TURKEY RISING? (PART 2) / By Soner Cagaptay


Will Turkey rise as a regional power? And just what does this mean for its Western allies? Turkey’s future seems contingent on two interrelated dynamics: the Syrian conflict, and Turkey’s economic momentum. Depending on how these two factors play out, we can imagine four alternative futures for Turkey in the 21st century.

The best of times for both Turkey and the West would look something like this: Turkey skirts the Syrian crisis with minimal fallout, and the Turkish economic miracle plows ahead. With plenty of goodwill to go around, Turkey’s liberals make a push for compromise, helped by a gentle nudge from the United States. As a result, Erdogan and his not-so-secret challenger, President Abdullah Gul, agree on a power-sharing Constitution that checks authoritarian tendencies and promotes responsible governance. A consensus-based Constitution would also answer Kurdish calls for rights and freedoms, promoting social cohesion and marginalizing the PKK. This would land Turkey on a trajectory toward greater liberalism, a core component of which would be the emergence of a religion-blind state. This might be embodied by, for example, Turkey appointing a citizen of Armenian origin as its ambassador to Washington, as the Ottomans did in the 19th century, and a Turkish Jew being posted in Israel as Turkey’s ambassador to the Jewish state, as part of Ankara’s decision to make amends with Israel.

But a buoyant economy could also catalyze a totally different trajectory for the AKP. Emboldened by Turkey’s economic ascent against the backdrop of continued economic problems in Europe and an inward-looking U.S., Erdogan might get cocky. Having won the 2014 elections with a resounding victory, he could expand his political capital to push a rigid vision of conservatism and nationalism. This means no liberal Constitution and no meaningful rights for the Kurds — hence more PKK violence. These moves at home would coalesce with a foreign policy outreach to Muslim Brotherhood elements taking over in Syria and elsewhere in the region, including Egypt. Foreign Minister Davutoglu would repackage a 2.0 version of his “strategic depth” doctrine, straying from the pivot towards Washington. This could also include a practical arrangement with Iran, especially if Tehran sees its chance to pry Turkey away from the U.S. by cooperating with Ankara against the PKK.

But what if the Syrian conflict and the Turkish economy go awry?

The fairytale of the AKP may not end happily ever after. If Ankara faces an interrelated security and economic crisis, it will have to decide between two disparate paths: first, the AKP could opt to move even closer to the U.S. to contain the Syria spillover and shore up confidence in its stability. Such a move would secure NATO protection, but it might not win the battle in Turkey’s domestic political arena, as most Turks would blame the U.S. for the Syria mess. And Turkey’s ties with the U.S. would look all the more imprudent if they provoked retaliation from Iran in the form of support for PKK violence against Turkey. Under these conditions, the AKP could lose its majority in 2014 elections and be forced to join a coalition government. Such a weak and vulnerable government would hardly stand a chance of accomplishing transformative reforms, such as a replacement of Turkey’s military-made Constitution and a resolution to the Kurdish issue. The outcome would be a Turkey that bears some resemblance to the Turkey of the 1990s — internally fractured, unable to move forward, inwardly focused, and reliant on the U.S.

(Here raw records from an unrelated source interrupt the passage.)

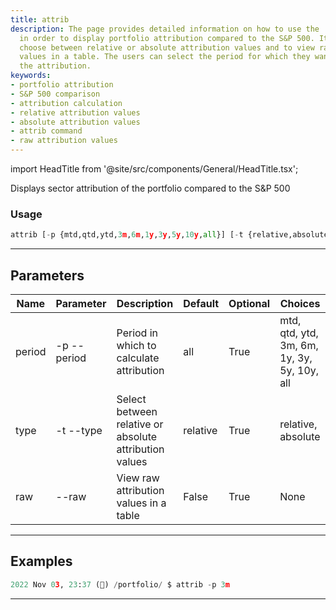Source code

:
 ```yaml
---
title: attrib
description: The page provides detailed information on how to use the 'attrib' command
  in order to display portfolio attribution compared to the S&P 500. It invites to
  choose between relative or absolute attribution values and to view raw attribution
  values in a table. The users can select the period for which they want to calculate
  the attribution.
keywords:
- portfolio attribution
- S&P 500 comparison
- attribution calculation
- relative attribution values
- absolute attribution values
- attrib command
- raw attribution values
---
```


import HeadTitle from '@site/src/components/General/HeadTitle.tsx';

<HeadTitle title="portfolio /attrib - Reference | OpenBB Terminal Docs" />

Displays sector attribution of the portfolio compared to the S&P 500

### Usage

```python wordwrap
attrib [-p {mtd,qtd,ytd,3m,6m,1y,3y,5y,10y,all}] [-t {relative,absolute}] [--raw [RAW]]
```

---

## Parameters

| Name | Parameter | Description | Default | Optional | Choices |
| ---- | --------- | ----------- | ------- | -------- | ------- |
| period | -p  --period | Period in which to calculate attribution | all | True | mtd, qtd, ytd, 3m, 6m, 1y, 3y, 5y, 10y, all |
| type | -t  --type | Select between relative or absolute attribution values | relative | True | relative, absolute |
| raw | --raw | View raw attribution values in a table | False | True | None |


---

## Examples

```python
2022 Nov 03, 23:37 (🦋) /portfolio/ $ attrib -p 3m
```
---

Finally, Ankara could also answer the crisis by lashing out against the West. A coalition government in Turkey could come under the dominance of hardliners in the AKP and voices on the far right. This fractured coalition would send governance into a state of disarray, and Turkey would drift further from its formula for growth and progress, even as rightist elements resort to draconian measures to restore stability and security. Constitutional reform and political dialogue on Turkey’s Kurdish problem would become impossible in this environment, and armed conflict would once again become the language of political bargaining on the Kurdish question. The single area where we can be sure that Turkey’s hardliners in government will show creativity and resourcefulness is in finding ways to pin the blame for this nightmare on the U.S. and the West. These conditions would be ripe for Iran to step in with an offer to trade cooperation against the PKK for Turkish defiance against the West and NATO.

The lesson here is that, whatever the circumstance, Turkey can finally rise to become a regional power, and perhaps a global power if the Turks play their hand right, writing a liberal Constitution, ending PKK violence, and leveraging their Western overlay regionally as well as for the international markets. The sultans are waiting for Erdogan to do the right thing.

Soner Cagaptay is the Beyer Family fellow and director of the Turkish Research Program at The Washington Institute.